Hace años decidieron mudarse a un lugar del extrarradio donde poder ver cómo las estaciones pasan. Se trata de un piso amplio, con grandes ventanales que miran a una arboleda de chopos que tapan una leve riera. Sus vidas son harto cómodas, el trabajo les sobra, preparación profesional también. El tesón y la falta de responsabilidades ajenas les permite y les empuja a hacer prolongadas jornadas laborales hasta bien entrado el anochecer. No se esperan, el primero que llega cena cualquier cosa y enciende la tele. Todo en ese hogar es calma y equilibrio, si acaso una pizca de frío y demasiado orden. Porcelana de Sevres y de Stardfoshire. Whisky de malta. Llega ella, por fin. Mientras él sigue mirando la tele, ella se coloca un pijama de CK, de esta misma temporada, por supuesto. Cruzan apenas dos conversaciones detrás de su yogur de avena. El cansancio les hunde en un profundo sueño que colman sobre una almohada repleta de plumas de ganso.
Su situación les permite dos grandes viajes al año, y una escapada de finde semana largo cada trimestre. Los otros tampoco los invierten mal: restaurantes con estrellas, veladas de ópera,... Las fotos de su salón son la envidia de los pocos amigos que por allí paran: esquiando en Aspen, siguiendo una carrera de trineos en Alaska, remando por un afluente del río Negro, una sesión de buceo en la Gran Barrera de Coral,... Ellos son felices, o así lo suponen, disponen de una vida ordenada.
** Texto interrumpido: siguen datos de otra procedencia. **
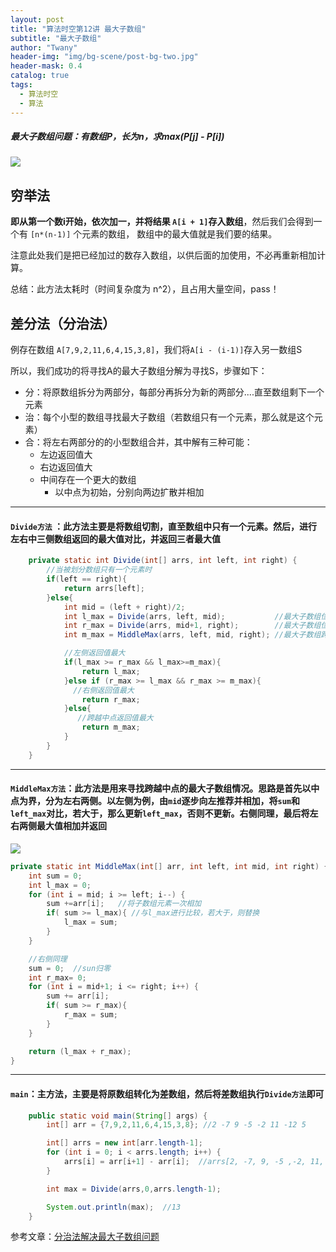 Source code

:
 ```yaml
---
layout: post
title: "算法时空第12讲 最大子数组"
subtitle: "最大子数组"
author: "Twany"
header-img: "img/bg-scene/post-bg-two.jpg"
header-mask: 0.4
catalog: true
tags:
  - 算法时空
  - 算法
---
```


##### 最大子数组问题：有数组P，长为n，求max(P[j] - P[i])
![](https://i.loli.net/2019/07/25/5d39c0cb7218f77467.png)

## 穷举法
**即从第一个数i开始，依次加一，并将结果 `A[i + 1]`存入数组**，然后我们会得到一个有 `[n*(n-1)]` 个元素的数组， 数组中的最大值就是我们要的结果。

注意此处我们是把已经加过的数存入数组，以供后面的加使用，不必再重新相加计算。

总结：此方法太耗时（时间复杂度为 n^2），且占用大量空间，pass！

## 差分法（分治法）
例存在数组 `A[7,9,2,11,6,4,15,3,8]`，我们将`A[i - (i-1)]`存入另一数组S

所以，我们成功的将寻找A的最大子数组分解为寻找S，步骤如下：
-  分：将原数组拆分为两部分，每部分再拆分为新的两部分....直至数组剩下一个元素
-  治：每个小型的数组寻找最大子数组（若数组只有一个元素，那么就是这个元素）
-  合：将左右两部分的的小型数组合并，其中解有三种可能：
   -  左边返回值大
   - 右边返回值大
   -  中间存在一个更大的数组
      -  以中点为初始，分别向两边扩散并相加

<hr>

#### `Divide方法` ：此方法主要是将数组切割，直至数组中只有一个元素。然后，进行左右中三侧数组返回的最大值对比，并返回三者最大值
```java
    private static int Divide(int[] arrs, int left, int right) {
        //当被划分数组只有一个元素时
        if(left == right){
            return arrs[left];
        }else{
            int mid = (left + right)/2;
            int l_max = Divide(arrs, left, mid);           //最大子数组位于左侧
            int r_max = Divide(arrs, mid+1, right);        //最大子数组位于右侧
            int m_max = MiddleMax(arrs, left, mid, right); //最大子数组跨越中点的情况

            //左侧返回值最大
            if(l_max >= r_max && l_max>=m_max){
                return l_max;
            }else if (r_max >= l_max && r_max >= m_max){
              //右侧返回值最大
                return r_max;
            }else{
               //跨越中点返回值最大
                return m_max;
            }
        }
    }
```

<hr>

#### `MiddleMax方法`：此方法是用来寻找跨越中点的最大子数组情况。思路是首先以中点为界，分为左右两侧。以左侧为例，由`mid`逐步向左推荐并相加，将`sum`和`left_max`对比，若大于，那么更新`left_max`，否则不更新。右侧同理，最后将左右两侧最大值相加并返回
![](https://images2015.cnblogs.com/blog/1065397/201703/1065397-20170327220818639-1419513639.png)
```java
private static int MiddleMax(int[] arr, int left, int mid, int right) {
    int sum = 0;
    int l_max = 0;
    for (int i = mid; i >= left; i--) {
        sum +=arr[i];   //将子数组元素一次相加
        if( sum >= l_max){ //与l_max进行比较，若大于，则替换
            l_max = sum;
        }
    }

    //右侧同理
    sum = 0;  //sun归零
    int r_max= 0;
    for (int i = mid+1; i <= right; i++) {
        sum += arr[i];
        if( sum >= r_max){
            r_max = sum;
        }
    }

    return (l_max + r_max);
}
```

<hr>

#### `main`：主方法，主要是**将原数组转化为差数组**，然后将差数组执行`Divide方法`即可
```java
    public static void main(String[] args) {
        int[] arr = {7,9,2,11,6,4,15,3,8}; //2 -7 9 -5 -2 11 -12 5

        int[] arrs = new int[arr.length-1];
        for (int i = 0; i < arrs.length; i++) {
            arrs[i] = arr[i+1] - arr[i];  //arrs[2, -7, 9, -5 ,-2, 11, -12, 5]
        }

        int max = Divide(arrs,0,arrs.length-1);

        System.out.println(max);  //13
    }
```

参考文章：[分治法解决最大子数组问题](https://www.cnblogs.com/Christal-R/p/Christal_R.html)

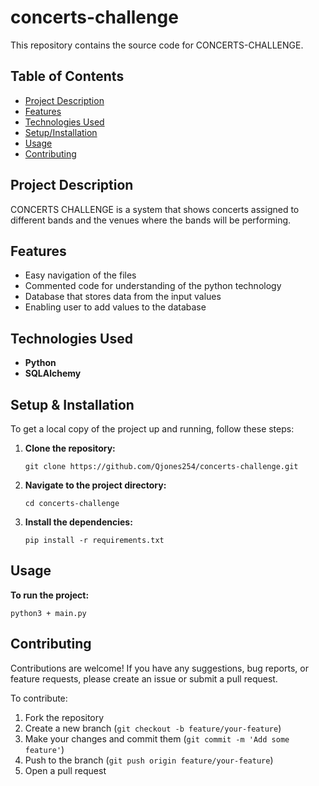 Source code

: # concerts-challenge
This repository contains the source code for CONCERTS-CHALLENGE.

## Table of Contents

- [Project Description](#project-description)
- [Features](#features)
- [Technologies Used](#technologies-used)
- [Setup/Installation](#setup--installation)
- [Usage](#usage)
- [Contributing](#contributing)


## Project Description

CONCERTS CHALLENGE is a system that shows concerts assigned to different bands and the venues where the bands will be performing.

## Features

- Easy navigation of the files
- Commented code for understanding of the python technology
- Database that stores data from the input values
- Enabling user to add values to the database

## Technologies Used

- **Python**
- **SQLAlchemy**

## Setup & Installation

To get a local copy of the project up and running, follow these steps:

1. **Clone the repository:**
   ```
   git clone https://github.com/Qjones254/concerts-challenge.git
   ```

2. **Navigate to the project directory:**
   ```
   cd concerts-challenge
   ```

3. **Install the dependencies:**
   ```
   pip install -r requirements.txt
   ```


## Usage

**To run the project:**
```
python3 + main.py
```


## Contributing

Contributions are welcome! If you have any suggestions, bug reports, or feature requests, please create an issue or submit a pull request.

To contribute:

1. Fork the repository
2. Create a new branch (`git checkout -b feature/your-feature`)
3. Make your changes and commit them (`git commit -m 'Add some feature'`)
4. Push to the branch (`git push origin feature/your-feature`)
5. Open a pull request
Las estaciones pasan y no quedan más peldaños que subir en lo profesional. La edad les cierra mayores oportunidades y otros más jóvenes que, con una misma vida ordenada, empujan desde abajo, a no mucho tiempo pasar se plantarán en su despacho con una caja de cartón y sus enseres, invitándoles a salir por la puerta porque el de arriba así lo ha ordenado. O acaso sea la administración de la central la que, sin levantar el teléfono, decida recortar el cuadro de mandos intermedios y deje sin final feliz y menos sentido una brillante trayectoria profesional. "Con las empresas no existen matrimonios de por vida", les dirá un resabiado abogado del centro.
Mucho antes de todo eso, un fin de semana, acercándose la Navidad, paran por un centro comercial. Han abierto una tienda nueva de una cadena de prestigio, buscan un reloj suizo que a él le apetece lucir en la cena de empresa y que sólo allí pueden vender. En una tienda de juguetes que están prestos a atravesar, una cola de padres sufridos se aprestan para conseguir los juguetes deseados. La multitud se cruza en su camino y profiere un comentario soez, a modo de desprecio intolerante, no entiende a qué tanto barullo para cuatro trastos que muy poco pueden durar, malditos mocosos. Da unos pasos y repara que ella no le sigue. Ella se ha quedado parada, mirando muy atenta la cola de los juguetes. Transcurren ocho, quizá diez segundos, él la llama y por fin se gira. No está seguro, pero desde su posición él hubiera jurado ver una cara compungida. Qué va, sólo era un espejismo, se convence. Sigamos, cariño. Al entrar en la joyería de prestigio, él no se dará cuenta, y ella tampoco se lo dirá, pero la mujer de brillante trayectoria se girará por última vez para contemplar la bendita cola de los juguetes. No lo puede evitar, su cara le devuelve el gesto compungido.